Recently I gave a brief workshop for Singles – Loving Your LIfe and Finding Love – at a Singles Lifestyle Expo. At my booth, I had my Love Me, Touch Me, Heal Me books displayed as well as information about my Healing Through Love courses. It was educational and enlightening for me to see the responses of single men and women to what I am offering.
One attractive man stopped to look at my books, asked some questions, and then replied: “I’m not broken yet” – and he walked away smiling. Another man, much older and much less physically appealing stopped by my booth just as the Speed Dating Event was about to start. I asked him: “Are you joining the Speed Dating.” With an air of total confidence and indignation he replied: “I don’t need that. The women are already chasing me.”

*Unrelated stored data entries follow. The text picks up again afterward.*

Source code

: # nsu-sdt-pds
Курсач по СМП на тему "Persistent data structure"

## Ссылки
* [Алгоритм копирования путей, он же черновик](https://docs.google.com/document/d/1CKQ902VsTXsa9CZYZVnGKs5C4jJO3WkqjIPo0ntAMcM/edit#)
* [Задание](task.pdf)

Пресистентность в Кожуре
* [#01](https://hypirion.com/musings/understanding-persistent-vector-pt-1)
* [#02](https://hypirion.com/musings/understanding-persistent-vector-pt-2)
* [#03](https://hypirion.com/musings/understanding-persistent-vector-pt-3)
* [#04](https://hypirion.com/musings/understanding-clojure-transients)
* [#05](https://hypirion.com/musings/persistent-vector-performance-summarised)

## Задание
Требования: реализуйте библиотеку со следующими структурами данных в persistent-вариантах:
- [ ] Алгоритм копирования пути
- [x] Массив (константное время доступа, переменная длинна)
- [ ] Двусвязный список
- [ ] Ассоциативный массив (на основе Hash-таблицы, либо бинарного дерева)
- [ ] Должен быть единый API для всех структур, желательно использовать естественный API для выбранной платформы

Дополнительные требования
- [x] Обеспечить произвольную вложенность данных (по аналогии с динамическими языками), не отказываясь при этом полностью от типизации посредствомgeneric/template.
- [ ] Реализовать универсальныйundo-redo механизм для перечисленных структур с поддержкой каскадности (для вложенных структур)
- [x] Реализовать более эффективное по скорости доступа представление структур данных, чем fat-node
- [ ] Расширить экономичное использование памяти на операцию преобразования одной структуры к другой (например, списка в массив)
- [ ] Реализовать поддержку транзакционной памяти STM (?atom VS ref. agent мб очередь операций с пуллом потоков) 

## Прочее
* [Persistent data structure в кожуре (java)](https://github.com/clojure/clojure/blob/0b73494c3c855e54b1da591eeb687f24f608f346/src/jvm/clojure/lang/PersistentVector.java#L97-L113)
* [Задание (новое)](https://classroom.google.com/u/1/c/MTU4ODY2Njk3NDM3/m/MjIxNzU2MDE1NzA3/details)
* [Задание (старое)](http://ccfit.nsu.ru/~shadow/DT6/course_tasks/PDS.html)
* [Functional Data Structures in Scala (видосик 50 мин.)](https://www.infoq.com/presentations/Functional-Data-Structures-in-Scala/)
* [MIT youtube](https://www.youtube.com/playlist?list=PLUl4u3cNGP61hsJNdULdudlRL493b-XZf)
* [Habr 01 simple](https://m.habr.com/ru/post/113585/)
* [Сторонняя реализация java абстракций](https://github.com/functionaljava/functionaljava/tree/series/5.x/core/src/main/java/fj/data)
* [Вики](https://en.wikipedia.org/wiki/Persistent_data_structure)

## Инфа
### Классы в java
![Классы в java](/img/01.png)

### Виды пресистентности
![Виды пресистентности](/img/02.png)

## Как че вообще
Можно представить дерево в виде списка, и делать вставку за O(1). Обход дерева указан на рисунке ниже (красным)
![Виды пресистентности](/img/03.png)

The Speed Dating seemed to attract more women than men and I watched with curiosity as they lingered in conversation with their current partners before switching. One of the men, kind of ordinary looking but much younger and more physically appealing than many of the other men, seemed to be totally engaged with his changing partners in the Speed Dating process. Afterwards, when he stopped by my booth, I asked how he had enjoyed that event. With a tone of surprise and delight he shared that he had easily gotten phone numbers from several of the women he had met. I realized that for an average guy, this type of event could help him to stand out and be noticed, especially if he was younger and more physically fit than most of the other men.
In my Loving Your LIfe and Finding Love workshop, I asked the participants to tell us who they are by finishing the statement: “I am.” Then I invited them to describe their ideal romantic partner. Although some chose similar qualities, each one was really unique in what mattered most to them in choosing a partner. And after a brief group discussion, we all agreed that nothing is more important than knowing your own self, loving and accepting and acknowledging your self. Of course, it is also essential to know, love, accept and acknowledge the other person without wanting, needing and expecting him or her to change to meet your needs. And then I added another essential ingredient in the relationship healing formula – understanding how the world works and what creates love over time. We talked and shared and the attendees applauded at the end.
But the most enlightening comment I received was from a man who stopped by my booth, glanced at two of my books – Touch Me… Please and Sexual and Spiritual Reawakening – and blurted out a powerful truth about what men and women really want.. He spoke firmly and with conviction when he said: “Accept me naked!”
We both laughed because being naked conjures up images of naked body parts, youthful, beautiful and sexy as well as overweight, sagging, scarred and aging. But as this insightful man walked away, I realized that “Accept me naked” has much deeper meaning than just wanting my body to be accepted. We, men and women alike, long for others to accept us naked – exposed and revealed in our raw, naked and authentic truth. We want to be loved, acknowledged, accepted and appreciated exactly as we are. We want to be able to share our inner thoughts and emotions without judgement, criticism or reproach. We want to freely express our most natural and comfortable ways of being. And we want others to love us exactly the way we are – no matter what.
How willing are YOU to expose your raw and naked self to the one you love?